Tuning rotational inertia damping vibration attenuation device

Abstract

The invention relates to a tuning rotational inertia damping vibration attenuation device. The tuning rotational inertia damping vibration attenuation device comprises a rotational inertia mass block, a torsion damper and a rotating restoring force providing mechanism. One end of the rotating restoring force providing mechanism and one end of the tension damper are fixedly connected to a structure, and the other end of the rotating restoring force providing mechanism and the other end of the tension damper are connected to the rotational inertia mass block. The rotational inertia mass block is parallel to the rotating surface of the structure, the rotating restoring force providing mechanism is perpendicularly connected with the rotational inertia mass block, and the torsion damper is perpendicularly connected with the rotational inertia mass block.

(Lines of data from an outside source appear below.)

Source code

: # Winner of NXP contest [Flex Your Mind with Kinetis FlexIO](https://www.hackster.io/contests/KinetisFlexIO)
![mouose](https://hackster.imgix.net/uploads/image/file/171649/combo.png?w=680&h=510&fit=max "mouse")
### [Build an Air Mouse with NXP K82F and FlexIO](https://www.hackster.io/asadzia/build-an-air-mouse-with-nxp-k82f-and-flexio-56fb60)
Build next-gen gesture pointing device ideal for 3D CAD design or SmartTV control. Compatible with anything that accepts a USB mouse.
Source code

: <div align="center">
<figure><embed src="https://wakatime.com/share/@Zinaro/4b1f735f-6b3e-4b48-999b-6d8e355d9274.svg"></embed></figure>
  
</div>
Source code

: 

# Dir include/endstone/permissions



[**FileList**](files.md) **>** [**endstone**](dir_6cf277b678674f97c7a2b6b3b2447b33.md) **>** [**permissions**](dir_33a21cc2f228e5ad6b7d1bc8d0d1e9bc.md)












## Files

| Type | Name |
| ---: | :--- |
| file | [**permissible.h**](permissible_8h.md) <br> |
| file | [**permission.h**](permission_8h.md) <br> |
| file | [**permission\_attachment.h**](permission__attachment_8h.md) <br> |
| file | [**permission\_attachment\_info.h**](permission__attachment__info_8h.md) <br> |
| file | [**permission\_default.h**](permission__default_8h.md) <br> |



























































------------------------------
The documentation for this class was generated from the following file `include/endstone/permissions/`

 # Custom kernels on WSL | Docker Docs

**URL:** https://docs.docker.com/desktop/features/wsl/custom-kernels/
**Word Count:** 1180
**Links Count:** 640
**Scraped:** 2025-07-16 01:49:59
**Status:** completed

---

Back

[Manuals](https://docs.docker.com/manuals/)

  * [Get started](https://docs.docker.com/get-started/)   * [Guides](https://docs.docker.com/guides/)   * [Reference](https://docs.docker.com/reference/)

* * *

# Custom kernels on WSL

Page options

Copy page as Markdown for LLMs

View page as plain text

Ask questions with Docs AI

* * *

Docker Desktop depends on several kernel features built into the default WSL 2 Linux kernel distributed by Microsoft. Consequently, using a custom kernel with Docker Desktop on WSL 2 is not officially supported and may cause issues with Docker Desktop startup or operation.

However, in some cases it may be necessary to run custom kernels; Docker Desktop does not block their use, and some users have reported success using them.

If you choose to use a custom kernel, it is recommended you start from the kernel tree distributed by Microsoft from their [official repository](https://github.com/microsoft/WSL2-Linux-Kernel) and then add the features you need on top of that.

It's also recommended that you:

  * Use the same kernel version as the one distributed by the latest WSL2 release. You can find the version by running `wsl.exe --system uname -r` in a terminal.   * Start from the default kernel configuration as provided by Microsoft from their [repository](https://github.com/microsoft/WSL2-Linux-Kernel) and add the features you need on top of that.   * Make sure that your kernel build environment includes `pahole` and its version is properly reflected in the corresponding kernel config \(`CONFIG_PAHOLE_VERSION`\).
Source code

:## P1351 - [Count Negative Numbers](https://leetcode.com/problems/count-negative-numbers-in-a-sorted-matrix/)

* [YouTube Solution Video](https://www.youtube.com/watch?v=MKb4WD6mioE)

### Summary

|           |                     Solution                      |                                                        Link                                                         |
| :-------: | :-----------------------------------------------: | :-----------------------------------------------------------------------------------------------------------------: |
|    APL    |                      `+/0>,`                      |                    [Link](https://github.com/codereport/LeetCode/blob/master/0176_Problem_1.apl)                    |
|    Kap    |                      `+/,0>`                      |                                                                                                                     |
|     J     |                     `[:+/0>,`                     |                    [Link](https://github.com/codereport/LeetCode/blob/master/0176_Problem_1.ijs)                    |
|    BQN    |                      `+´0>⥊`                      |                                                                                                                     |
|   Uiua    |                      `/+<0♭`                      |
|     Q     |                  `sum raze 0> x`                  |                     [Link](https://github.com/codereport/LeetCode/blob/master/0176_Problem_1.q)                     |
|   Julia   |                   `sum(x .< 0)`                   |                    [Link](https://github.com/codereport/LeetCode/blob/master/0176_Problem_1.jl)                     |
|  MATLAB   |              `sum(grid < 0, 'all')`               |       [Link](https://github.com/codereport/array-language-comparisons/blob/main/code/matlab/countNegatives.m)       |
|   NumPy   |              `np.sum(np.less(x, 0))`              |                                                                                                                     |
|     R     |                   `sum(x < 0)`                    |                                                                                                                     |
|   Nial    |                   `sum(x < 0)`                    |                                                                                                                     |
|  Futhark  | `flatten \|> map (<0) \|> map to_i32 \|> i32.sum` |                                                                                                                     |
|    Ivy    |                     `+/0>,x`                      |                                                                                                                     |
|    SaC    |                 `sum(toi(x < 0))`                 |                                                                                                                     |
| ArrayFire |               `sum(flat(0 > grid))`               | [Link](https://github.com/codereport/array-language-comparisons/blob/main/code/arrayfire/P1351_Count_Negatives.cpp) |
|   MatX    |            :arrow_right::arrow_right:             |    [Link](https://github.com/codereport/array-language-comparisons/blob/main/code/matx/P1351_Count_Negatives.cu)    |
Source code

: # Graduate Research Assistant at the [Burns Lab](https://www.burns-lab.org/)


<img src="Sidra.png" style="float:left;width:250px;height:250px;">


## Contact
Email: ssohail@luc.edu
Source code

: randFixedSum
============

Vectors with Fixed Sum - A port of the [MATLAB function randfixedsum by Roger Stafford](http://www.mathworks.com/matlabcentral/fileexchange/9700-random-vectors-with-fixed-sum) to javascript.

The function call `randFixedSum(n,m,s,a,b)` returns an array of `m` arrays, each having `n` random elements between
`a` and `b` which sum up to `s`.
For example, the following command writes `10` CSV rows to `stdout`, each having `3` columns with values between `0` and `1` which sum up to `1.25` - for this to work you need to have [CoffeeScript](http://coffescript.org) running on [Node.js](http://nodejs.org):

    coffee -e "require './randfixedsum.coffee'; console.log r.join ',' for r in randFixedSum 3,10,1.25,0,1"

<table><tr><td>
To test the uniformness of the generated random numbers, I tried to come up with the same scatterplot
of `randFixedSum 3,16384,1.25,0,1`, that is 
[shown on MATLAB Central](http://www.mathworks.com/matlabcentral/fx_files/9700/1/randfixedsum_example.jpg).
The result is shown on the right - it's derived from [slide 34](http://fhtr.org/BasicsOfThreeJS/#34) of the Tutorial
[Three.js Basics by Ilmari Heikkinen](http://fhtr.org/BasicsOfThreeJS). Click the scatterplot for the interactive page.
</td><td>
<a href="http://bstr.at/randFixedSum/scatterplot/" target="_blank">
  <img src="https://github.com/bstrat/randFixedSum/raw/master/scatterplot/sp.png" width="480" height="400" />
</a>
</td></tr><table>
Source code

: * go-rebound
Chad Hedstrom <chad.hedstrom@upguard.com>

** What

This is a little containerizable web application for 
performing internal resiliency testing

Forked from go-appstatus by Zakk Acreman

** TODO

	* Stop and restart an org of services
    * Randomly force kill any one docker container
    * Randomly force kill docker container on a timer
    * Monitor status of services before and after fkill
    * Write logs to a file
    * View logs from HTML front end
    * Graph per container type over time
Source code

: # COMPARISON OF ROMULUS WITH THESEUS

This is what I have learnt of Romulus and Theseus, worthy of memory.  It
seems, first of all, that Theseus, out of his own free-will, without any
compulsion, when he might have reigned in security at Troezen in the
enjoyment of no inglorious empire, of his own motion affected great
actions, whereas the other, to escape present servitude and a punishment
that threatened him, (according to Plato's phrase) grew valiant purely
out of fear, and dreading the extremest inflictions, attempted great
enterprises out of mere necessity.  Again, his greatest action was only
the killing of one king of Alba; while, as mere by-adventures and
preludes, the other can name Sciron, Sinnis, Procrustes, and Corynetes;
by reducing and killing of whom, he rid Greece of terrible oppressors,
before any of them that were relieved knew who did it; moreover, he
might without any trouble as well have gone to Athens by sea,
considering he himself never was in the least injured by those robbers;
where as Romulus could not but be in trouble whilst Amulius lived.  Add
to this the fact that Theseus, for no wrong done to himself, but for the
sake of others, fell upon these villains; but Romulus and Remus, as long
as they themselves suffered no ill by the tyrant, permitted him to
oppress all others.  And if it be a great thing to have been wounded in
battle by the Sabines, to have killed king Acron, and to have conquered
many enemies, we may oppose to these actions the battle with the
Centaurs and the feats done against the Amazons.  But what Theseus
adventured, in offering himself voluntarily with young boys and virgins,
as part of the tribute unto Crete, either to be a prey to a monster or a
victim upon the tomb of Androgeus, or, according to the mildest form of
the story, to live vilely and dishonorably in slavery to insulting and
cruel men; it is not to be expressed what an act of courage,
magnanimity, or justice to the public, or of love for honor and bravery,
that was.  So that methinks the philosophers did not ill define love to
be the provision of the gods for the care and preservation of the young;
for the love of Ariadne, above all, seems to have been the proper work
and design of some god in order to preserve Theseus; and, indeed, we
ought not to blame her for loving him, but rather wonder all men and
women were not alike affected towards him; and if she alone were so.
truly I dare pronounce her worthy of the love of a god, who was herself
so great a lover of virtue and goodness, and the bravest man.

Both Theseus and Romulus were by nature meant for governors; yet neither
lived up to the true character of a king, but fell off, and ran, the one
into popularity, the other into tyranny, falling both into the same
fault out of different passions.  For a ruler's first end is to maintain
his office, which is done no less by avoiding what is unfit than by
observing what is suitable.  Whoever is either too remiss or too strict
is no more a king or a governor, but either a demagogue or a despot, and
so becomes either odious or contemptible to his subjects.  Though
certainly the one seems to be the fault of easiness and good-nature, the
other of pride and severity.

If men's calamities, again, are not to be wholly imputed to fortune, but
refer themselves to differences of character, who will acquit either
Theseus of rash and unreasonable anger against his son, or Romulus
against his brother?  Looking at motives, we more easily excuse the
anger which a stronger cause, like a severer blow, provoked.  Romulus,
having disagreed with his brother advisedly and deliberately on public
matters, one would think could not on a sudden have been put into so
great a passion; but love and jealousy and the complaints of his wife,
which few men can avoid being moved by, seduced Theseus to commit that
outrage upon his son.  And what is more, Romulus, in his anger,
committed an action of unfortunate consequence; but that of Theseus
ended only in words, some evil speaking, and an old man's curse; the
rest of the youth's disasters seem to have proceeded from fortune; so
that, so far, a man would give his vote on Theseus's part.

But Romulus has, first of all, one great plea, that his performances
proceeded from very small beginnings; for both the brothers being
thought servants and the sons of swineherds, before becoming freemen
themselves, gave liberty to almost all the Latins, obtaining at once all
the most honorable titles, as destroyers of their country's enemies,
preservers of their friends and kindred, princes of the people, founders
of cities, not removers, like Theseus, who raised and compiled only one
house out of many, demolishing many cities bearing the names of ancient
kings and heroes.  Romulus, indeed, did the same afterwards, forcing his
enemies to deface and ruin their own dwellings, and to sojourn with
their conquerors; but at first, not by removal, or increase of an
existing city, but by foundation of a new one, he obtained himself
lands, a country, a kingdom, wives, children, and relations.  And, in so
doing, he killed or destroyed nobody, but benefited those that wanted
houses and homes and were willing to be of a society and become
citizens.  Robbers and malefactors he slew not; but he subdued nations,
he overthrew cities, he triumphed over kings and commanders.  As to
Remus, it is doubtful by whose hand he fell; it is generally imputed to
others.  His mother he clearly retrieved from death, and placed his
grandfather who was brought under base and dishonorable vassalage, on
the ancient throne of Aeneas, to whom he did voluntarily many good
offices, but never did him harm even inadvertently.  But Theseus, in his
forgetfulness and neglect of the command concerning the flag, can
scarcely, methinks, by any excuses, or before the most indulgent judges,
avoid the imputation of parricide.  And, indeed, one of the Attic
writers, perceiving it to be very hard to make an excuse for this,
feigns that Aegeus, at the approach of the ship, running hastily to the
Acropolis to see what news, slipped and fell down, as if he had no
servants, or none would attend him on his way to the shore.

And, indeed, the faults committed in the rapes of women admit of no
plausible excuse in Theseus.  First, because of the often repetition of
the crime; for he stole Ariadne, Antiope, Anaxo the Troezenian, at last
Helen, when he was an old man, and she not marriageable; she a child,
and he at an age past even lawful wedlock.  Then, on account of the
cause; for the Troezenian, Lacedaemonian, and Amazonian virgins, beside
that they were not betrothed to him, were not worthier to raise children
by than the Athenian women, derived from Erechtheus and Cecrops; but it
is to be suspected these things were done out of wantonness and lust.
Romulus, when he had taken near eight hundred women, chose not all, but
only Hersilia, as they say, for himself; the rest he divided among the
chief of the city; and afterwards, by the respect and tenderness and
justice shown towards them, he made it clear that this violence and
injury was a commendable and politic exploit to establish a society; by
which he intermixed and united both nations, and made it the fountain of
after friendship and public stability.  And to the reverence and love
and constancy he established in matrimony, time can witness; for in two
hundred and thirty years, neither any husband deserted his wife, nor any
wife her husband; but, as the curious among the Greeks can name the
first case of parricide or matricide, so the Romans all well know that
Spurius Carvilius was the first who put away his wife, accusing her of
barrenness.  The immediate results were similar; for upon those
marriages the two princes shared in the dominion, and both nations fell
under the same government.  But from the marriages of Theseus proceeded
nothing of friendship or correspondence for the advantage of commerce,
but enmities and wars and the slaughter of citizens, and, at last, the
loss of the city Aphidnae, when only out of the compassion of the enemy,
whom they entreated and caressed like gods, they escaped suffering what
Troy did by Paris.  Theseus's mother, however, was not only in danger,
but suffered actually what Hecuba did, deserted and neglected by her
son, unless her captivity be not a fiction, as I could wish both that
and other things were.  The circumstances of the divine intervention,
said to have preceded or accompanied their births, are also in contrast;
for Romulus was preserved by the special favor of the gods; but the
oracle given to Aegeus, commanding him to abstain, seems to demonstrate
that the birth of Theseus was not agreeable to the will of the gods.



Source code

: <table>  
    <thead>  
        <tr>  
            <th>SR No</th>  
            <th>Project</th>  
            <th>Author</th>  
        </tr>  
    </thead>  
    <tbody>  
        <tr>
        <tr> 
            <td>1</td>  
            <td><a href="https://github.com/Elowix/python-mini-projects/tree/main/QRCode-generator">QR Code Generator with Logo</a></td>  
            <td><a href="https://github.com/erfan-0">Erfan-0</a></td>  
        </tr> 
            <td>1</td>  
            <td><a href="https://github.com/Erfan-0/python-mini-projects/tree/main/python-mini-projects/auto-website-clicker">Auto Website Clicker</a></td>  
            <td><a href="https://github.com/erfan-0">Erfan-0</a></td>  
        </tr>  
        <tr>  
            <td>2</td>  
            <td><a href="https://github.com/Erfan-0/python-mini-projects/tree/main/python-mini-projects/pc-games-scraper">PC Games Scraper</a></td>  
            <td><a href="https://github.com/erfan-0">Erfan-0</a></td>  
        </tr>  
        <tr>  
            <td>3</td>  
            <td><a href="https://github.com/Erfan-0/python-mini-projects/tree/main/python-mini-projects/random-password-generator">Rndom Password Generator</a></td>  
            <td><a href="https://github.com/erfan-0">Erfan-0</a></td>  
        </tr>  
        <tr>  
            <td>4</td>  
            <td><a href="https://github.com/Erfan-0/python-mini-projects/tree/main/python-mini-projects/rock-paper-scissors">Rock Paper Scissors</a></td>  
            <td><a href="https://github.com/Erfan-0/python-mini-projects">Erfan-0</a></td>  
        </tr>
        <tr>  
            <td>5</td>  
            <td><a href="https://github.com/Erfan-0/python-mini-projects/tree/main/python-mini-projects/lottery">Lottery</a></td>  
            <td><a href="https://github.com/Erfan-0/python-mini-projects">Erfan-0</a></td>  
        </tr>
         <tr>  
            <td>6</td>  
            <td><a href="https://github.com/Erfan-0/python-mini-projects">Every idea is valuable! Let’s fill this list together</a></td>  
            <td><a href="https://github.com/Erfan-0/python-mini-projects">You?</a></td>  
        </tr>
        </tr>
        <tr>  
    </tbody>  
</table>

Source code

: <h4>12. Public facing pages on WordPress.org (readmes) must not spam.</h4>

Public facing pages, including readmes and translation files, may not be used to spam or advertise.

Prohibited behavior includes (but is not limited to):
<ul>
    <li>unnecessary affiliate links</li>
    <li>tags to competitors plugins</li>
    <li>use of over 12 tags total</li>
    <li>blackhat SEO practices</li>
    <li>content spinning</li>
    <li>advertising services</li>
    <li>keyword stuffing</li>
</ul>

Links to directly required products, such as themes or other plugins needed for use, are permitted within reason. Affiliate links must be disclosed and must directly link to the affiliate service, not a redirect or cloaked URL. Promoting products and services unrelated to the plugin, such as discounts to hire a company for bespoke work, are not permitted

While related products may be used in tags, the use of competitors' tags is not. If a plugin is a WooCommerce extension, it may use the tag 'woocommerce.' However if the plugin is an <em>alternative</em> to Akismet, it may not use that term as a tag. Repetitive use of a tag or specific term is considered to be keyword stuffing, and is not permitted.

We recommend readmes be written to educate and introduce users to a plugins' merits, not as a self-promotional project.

By the adoption of the structure, because the rotational inertia mass block parallel to the rotating surface of the structure is arranged, when the structure moves in a rotating mode, rotating motion can be transmitted to the rotational inertia mass block through the rotating restoring force providing mechanism, and accordingly the torsion damper is driven, the energy of the rotating motion is absorbed by the torsion damper, and the tuning rotational inertia damping vibration attenuation device has a very good damping effect.

Description

technical field [0001] The invention relates to a control system of a frequency-modulated moment of inertia damping device for structural rotational motion control that works in the form of rotary or rotational motion. The new control system is referred to as the TRID system hereinafter. Background technique [0002] With the development of the economy and society, the country invests more and more in civil engineering and infrastructure construction every year. A large number of landmark major projects such as high-rise buildings, long-span bridges, large stadiums, nuclear power plants, and offshore oil drilling platforms have been built. A large number of civil engineering structures represented by them are inevitably subject to various loads during construction and use, including static loads and dynamic loads, dynamic loads such as earthquakes, wind, etc., for marine engineering The structure is also subject to the joint excitation of ocean wind, wave and current, as wel...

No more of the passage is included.